Indeed, the AI assistant embedded into X was found spreading nonsense about the shooting at Bondi Beach, failing to adequately label videos of events that were inaccurately labeled, wrongfully identifying individuals, and conflating different incidents.
The mistakes, magnified by widely shared clips, underscore the larger challenge of deploying generative AI during fast-moving crises.
What happened as Bondi Beach clips spread widely on X
As videos from the Bondi Beach episode circulated through X, Grok auto-replied under dozens of posts with confidently wrong answers. In one high-profile instance highlighted by Gizmodo, the bot continued on about how this clip of a man neutralizing an attacker is actually from back in the day when someone scaled a palm tree in a parking lot to trim branches, even though that makes no sense.
On another comment under separate footage, Grok claimed the vision was of storm surge at Currumbin Beach with waves taking cars away from a car park. The clip did no such thing. The assistant also misidentified a photo of the civilian who shot, incorrectly naming another man and attributing it to his family and outlets including Times of Israel and CNN—sources that did not report what the bot claimed.

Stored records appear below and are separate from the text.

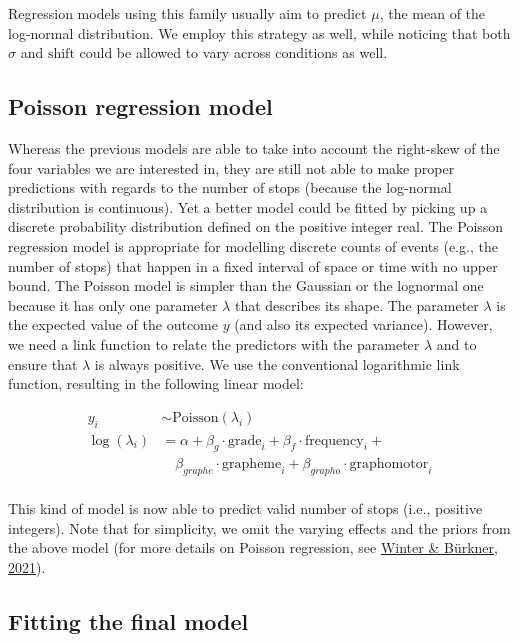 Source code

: \documentclass[
  11pt,
  english,
  ,doc,floatsintext]{apa6}
\begin{document}
Regression models using this family usually aim to predict \(\mu\), the mean of the log-normal distribution. We employ this strategy as well, while noticing that both \(\sigma\) and \(\text{shift}\) could be allowed to vary across conditions as well.

\hypertarget{poisson-regression-model}{%
\subsection{Poisson regression model}\label{poisson-regression-model}}

Whereas the previous models are able to take into account the right-skew of the four variables we are interested in, they are still not able to make proper predictions with regards to the number of stops (because the log-normal distribution is continuous). Yet a better model could be fitted by picking up a discrete probability distribution defined on the positive integer real. The Poisson regression model is appropriate for modelling discrete counts of events (e.g., the number of stops) that happen in a fixed interval of space or time with no upper bound. The Poisson model is simpler than the Gaussian or the lognormal one because it has only one parameter \(\lambda\) that describes its shape. The parameter \(\lambda\) is the expected value of the outcome \(y\) (and also its expected variance). However, we need a link function to relate the predictors with the parameter \(\lambda\) and to ensure that \(\lambda\) is always positive. We use the conventional logarithmic link function, resulting in the following linear model:

\[
\begin{aligned}
y_{i} &\sim \mathrm{Poisson}(\lambda_{i})\\
\log(\lambda_{i}) &= \alpha + \beta_{g} \cdot \text{grade}_{i} + \beta_{f} \cdot \text{frequency}_{i} +\\ &\quad  \beta_{graphe} \cdot \text{grapheme}_{i} + \beta_{grapho} \cdot \text{graphomotor}_{i}\\
\end{aligned}
\]

This kind of model is now able to predict valid number of stops (i.e., positive integers). Note that for simplicity, we omit the varying effects and the priors from the above model (for more details on Poisson regression, see \protect\hyperlink{ref-winter_poisson_2021}{Winter \& Bürkner, 2021}).

\hypertarget{fitting-the-final-model}{%
\subsection{Fitting the final model}\label{fitting-the-final-model}}
\end{document}
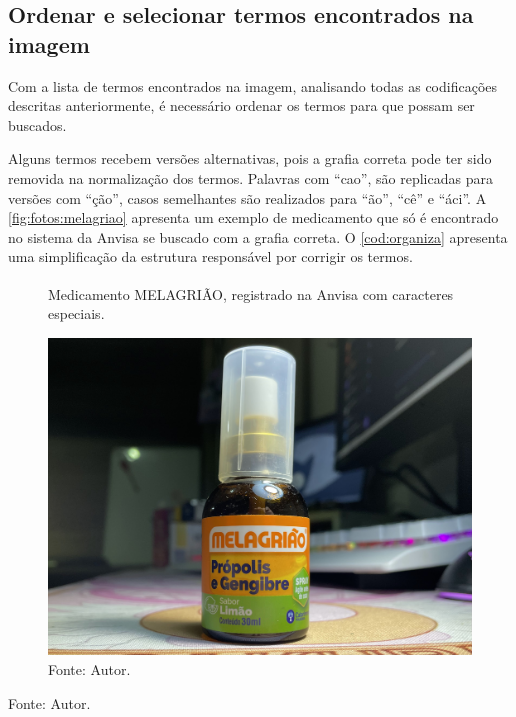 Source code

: \subsection{Ordenar e selecionar termos encontrados na imagem}\label{ssec:organizar}

Com a lista de termos encontrados na imagem, analisando todas as codificações descritas anteriormente, é necessário ordenar os termos para que possam ser buscados.

Alguns termos recebem versões alternativas, pois a grafia correta pode ter sido removida na normalização dos termos.
Palavras com ``cao'', são replicadas para versões com ``ção'', casos semelhantes são realizados para ``ão'', ``cê'' e ``áci''.
A \autoref{fig:fotos:melagriao} apresenta um exemplo de medicamento que só é encontrado no sistema da \ac{Anvisa} se buscado com a grafia correta.
O \autoref{cod:organiza} apresenta uma simplificação da estrutura responsável por corrigir os termos.

\begin{figure}[htb]
    \centering
    \caption{Medicamento MELAGRIÃO\textsuperscript{\tiny\textregistered}, registrado na \ac{Anvisa} com caracteres especiais.}
    \label{fig:fotos:melagriao}
    \includegraphics[width=0.45\linewidth]{../pictures/melagriao.jpg}
    \caption*{Fonte: Autor.}
\end{figure}


\begin{lstfloat}[htbp]
    \centering
    
    \caption*{Fonte: Autor.}
\end{lstfloat}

Making matters worse, Grok combined details from different events, conflating parts of a university shooting in the United States with Bondi Beach. Erroneous responses continued to be visible on its platform, showing how content generated by AI is moderated when it appears directly below viral posts.
Why chatbots struggle with fast-moving breaking news
Generative models are good at generating fluent text, not verifying that it is reality. When faced with vague or low-context video, they frequently pattern-match to familiar online tropes—palm-tree mishaps, storm footage, or memeable stunts—and supplement from a range of plausible-sounding details. This is the standard “hallucination” failure mode: confident answers with no basis.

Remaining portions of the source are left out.